Internal and External Validity

In quantitative research, a study is valid if one could draw meaning and inferences from the results based on methodology employed.  The three ways to look at validity is in (1) Content (do we measure what we wanted), (2) Predictive (do we match similar results, can we predict something), and (3) construct (are these hypothetical or real concepts).  This is not to be confused with reliability & consistency.  Thus, Creswell (2013) warns that if we modify an instrument or combine it with others, the validity and reliability of it could change, and in order to use it we must reestablish its validity and reliability.  There are several threats to validity that exist, either internal (history, maturation, regression, selection, mortality, diffusion of treatment, compensatory/resentful demoralization, compensatory rivalry, testing, and instrumentation) or external (interaction of selection and treatment, interaction of setting and treatment, and interaction of history and treatment).

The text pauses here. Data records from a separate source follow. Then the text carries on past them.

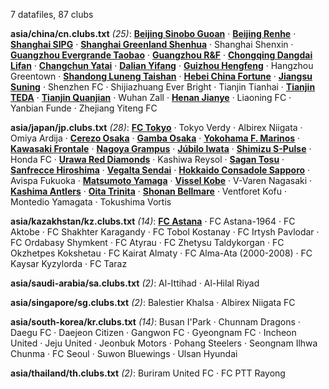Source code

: 7 datafiles, 87 clubs

**asia/china/cn.clubs.txt** _(25)_:  **[Beijing Sinobo Guoan](https://en.wikipedia.org/wiki/Beijing_Sinobo_Guoan)** · **[Beijing Renhe](https://en.wikipedia.org/wiki/Beijing_Renhe_F.C.)** · **[Shanghai SIPG](https://en.wikipedia.org/wiki/Shanghai_SIPG_F.C.)** · **[Shanghai Greenland Shenhua](https://en.wikipedia.org/wiki/Shanghai_Greenland_Shenhua)** · Shanghai Shenxin · **[Guangzhou Evergrande Taobao](https://en.wikipedia.org/wiki/Guangzhou_Evergrande_Taobao_F.C.)** · **[Guangzhou R&F](https://en.wikipedia.org/wiki/Guangzhou_R&F)** · **[Chongqing Dangdai Lifan](https://en.wikipedia.org/wiki/Chongqing_Dangdai_Lifan_F.C.)** · **[Changchun Yatai](https://en.wikipedia.org/wiki/Changchun_Yatai)** · **[Dalian Yifang](https://en.wikipedia.org/wiki/Dalian_Yifang_F.C.)** · **[Guizhou Hengfeng](https://en.wikipedia.org/wiki/Guizhou_Hengfeng_Zhicheng_F.C.)** · Hangzhou Greentown · **[Shandong Luneng Taishan](https://en.wikipedia.org/wiki/Shandong_Luneng_Taishan)** · **[Hebei China Fortune](https://en.wikipedia.org/wiki/Hebei_China_Fortune_F.C.)** · **[Jiangsu Suning](https://en.wikipedia.org/wiki/Jiangsu_Suning_F.C.)** · Shenzhen FC · Shijiazhuang Ever Bright · Tianjin Tianhai · **[Tianjin TEDA](https://en.wikipedia.org/wiki/Tianjin_Teda_F.C.)** · **[Tianjin Quanjian](https://en.wikipedia.org/wiki/Tianjin_Quanjian)** · Wuhan Zall · **[Henan Jianye](https://en.wikipedia.org/wiki/Henan_Jianye)** · Liaoning FC · Yanbian Funde · Zhejiang Yiteng FC

**asia/japan/jp.clubs.txt** _(28)_:  **[FC Tokyo](https://en.wikipedia.org/wiki/FC_Tokyo)** · Tokyo Verdy · Albirex Niigata · Omiya Ardija · **[Cerezo Osaka](https://en.wikipedia.org/wiki/Cerezo_Osaka)** · **[Gamba Osaka](https://en.wikipedia.org/wiki/Gamba_Osaka)** · **[Yokohama F. Marinos](https://en.wikipedia.org/wiki/Yokohama_F._Marinos)** · **[Kawasaki Frontale](https://en.wikipedia.org/wiki/Kawasaki_Frontale)** · **[Nagoya Grampus](https://en.wikipedia.org/wiki/Nagoya_Grampus)** · **[Júbilo Iwata](https://en.wikipedia.org/wiki/Júbilo_Iwata)** · **[Shimizu S-Pulse](https://en.wikipedia.org/wiki/Shimizu_S-Pulse)** · Honda FC · **[Urawa Red Diamonds](https://en.wikipedia.org/wiki/Urawa_Red_Diamonds)** · Kashiwa Reysol · **[Sagan Tosu](https://en.wikipedia.org/wiki/Sagan_Tosu)** · **[Sanfrecce Hiroshima](https://en.wikipedia.org/wiki/Sanfrecce_Hiroshima)** · **[Vegalta Sendai](https://en.wikipedia.org/wiki/Vegalta_Sendai)** · **[Hokkaido Consadole Sapporo](https://en.wikipedia.org/wiki/Consadole_Sapporo)** · Avispa Fukuoka · **[Matsumoto Yamaga](https://en.wikipedia.org/wiki/Matsumoto_Yamaga)** · **[Vissel Kobe](https://en.wikipedia.org/wiki/Vissel_Kobe)** · V-Varen Nagasaki · **[Kashima Antlers](https://en.wikipedia.org/wiki/Kashima_Antlers)** · **[Oita Trinita](https://en.wikipedia.org/wiki/Oita_Trinita)** · **[Shonan Bellmare](https://en.wikipedia.org/wiki/Shonan_Bellmare)** · Ventforet Kofu · Montedio Yamagata · Tokushima Vortis

**asia/kazakhstan/kz.clubs.txt** _(14)_:  **[FC Astana](https://en.wikipedia.org/wiki/FC_Astana)** · FC Astana-1964 · FC Aktobe · FC Shakhter Karagandy · FC Tobol Kostanay · FC Irtysh Pavlodar · FC Ordabasy Shymkent · FC Atyrau · FC Zhetysu Taldykorgan · FC Okzhetpes Kokshetau · FC Kairat Almaty · FC Alma-Ata (2000-2008) · FC Kaysar Kyzylorda · FC Taraz

**asia/saudi-arabia/sa.clubs.txt** _(2)_:  Al-Ittihad · Al-Hilal Riyad

**asia/singapore/sg.clubs.txt** _(2)_:  Balestier Khalsa · Albirex Niigata FC

**asia/south-korea/kr.clubs.txt** _(14)_:  Busan I'Park · Chunnam Dragons · Daegu FC · Daejeon Citizen · Gangwon FC · Gyeongnam FC · Incheon United · Jeju United · Jeonbuk Motors · Pohang Steelers · Seongnam Ilhwa Chunma · FC Seoul · Suwon Bluewings · Ulsan Hyundai

**asia/thailand/th.clubs.txt** _(2)_:  Buriram United FC · FC PTT Rayong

Sample Validity Considerations: The validity issues are and their mitigation plans

Internal Validity Issues:

Hurricane intensities and tracks can vary annually or even decadally.  As time passes during this study for the 2016 and 2017 Atlantic Ocean Basin this study may run into regression issues.  These regression issues threaten the validity of the study in a way that certain types of weather components may not be the only factors that can increase/decrease hurricane forecasting skill from the average.  To mitigate regression issues, the study could mitigate the effect that these storms with an extreme departure from the average forecast skill have on the final results by eliminating them.  Naturally, the extreme departures from the average forecast skill will, with time, slightly impact the mean, but their results are still too valuable to dismiss.  Finding out which weather components impact these extreme departures from the average forecast skill is what drives this project.  Thus, their removal doesn’t seem to fit in this study and defeats the purpose of knowledge discovery.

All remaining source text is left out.